__EXERCISE OBJECTIVE__
All the entries that follow must be written out again exactly.
* * * *
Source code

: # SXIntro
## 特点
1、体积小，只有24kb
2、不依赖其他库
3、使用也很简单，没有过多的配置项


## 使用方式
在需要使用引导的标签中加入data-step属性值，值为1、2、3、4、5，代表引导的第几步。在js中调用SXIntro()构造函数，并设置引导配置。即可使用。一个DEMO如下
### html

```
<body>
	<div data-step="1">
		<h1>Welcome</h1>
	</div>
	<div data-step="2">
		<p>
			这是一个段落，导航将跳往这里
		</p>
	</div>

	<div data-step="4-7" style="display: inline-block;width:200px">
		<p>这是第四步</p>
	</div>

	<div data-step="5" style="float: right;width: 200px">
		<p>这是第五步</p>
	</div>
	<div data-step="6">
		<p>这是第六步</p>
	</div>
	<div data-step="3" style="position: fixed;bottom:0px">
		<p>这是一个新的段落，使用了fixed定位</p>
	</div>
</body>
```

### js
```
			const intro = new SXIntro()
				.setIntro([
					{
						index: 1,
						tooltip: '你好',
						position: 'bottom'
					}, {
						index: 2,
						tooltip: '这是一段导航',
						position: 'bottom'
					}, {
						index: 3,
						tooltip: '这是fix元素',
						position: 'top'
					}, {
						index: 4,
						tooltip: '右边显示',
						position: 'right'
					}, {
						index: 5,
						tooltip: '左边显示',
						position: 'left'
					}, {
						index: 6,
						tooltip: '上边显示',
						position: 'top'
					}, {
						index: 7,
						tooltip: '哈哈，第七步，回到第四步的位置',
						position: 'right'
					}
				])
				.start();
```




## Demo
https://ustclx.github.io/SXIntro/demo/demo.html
* * * *
__OUTPUT OF THE TASK__
Source code

: # SXIntro
## 特点
1、体积小，只有24kb
2、不依赖其他库
3、使用也很简单，没有过多的配置项


## 使用方式
在需要使用引导的标签中加入data-step属性值，值为1、2、3、4、5，代表引导的第几步。在js中调用SXIntro()构造函数，并设置引导配置。即可使用。一个DEMO如下
### html

```
<body>
	<div data-step="1">
		<h1>Welcome</h1>
	</div>
	<div data-step="2">
		<p>
			这是一个段落，导航将跳往这里
		</p>
	</div>

	<div data-step="4-7" style="display: inline-block;width:200px">
		<p>这是第四步</p>
	</div>

	<div data-step="5" style="float: right;width: 200px">
		<p>这是第五步</p>
	</div>
	<div data-step="6">
		<p>这是第六步</p>
	</div>
	<div data-step="3" style="position: fixed;bottom:0px">
		<p>这是一个新的段落，使用了fixed定位</p>
	</div>
</body>
```

### js
```
			const intro = new SXIntro()
				.setIntro([
					{
						index: 1,
						tooltip: '你好',
						position: 'bottom'
					}, {
						index: 2,
						tooltip: '这是一段导航',
						position: 'bottom'
					}, {
						index: 3,
						tooltip: '这是fix元素',
						position: 'top'
					}, {
						index: 4,
						tooltip: '右边显示',
						position: 'right'
					}, {
						index: 5,
						tooltip: '左边显示',
						position: 'left'
					}, {
						index: 6,
						tooltip: '上边显示',
						position: 'top'
					}, {
						index: 7,
						tooltip: '哈哈，第七步，回到第四步的位置',
						position: 'right'
					}
				])
				.start();
```




## Demo
https://ustclx.github.io/SXIntro/demo/demo.html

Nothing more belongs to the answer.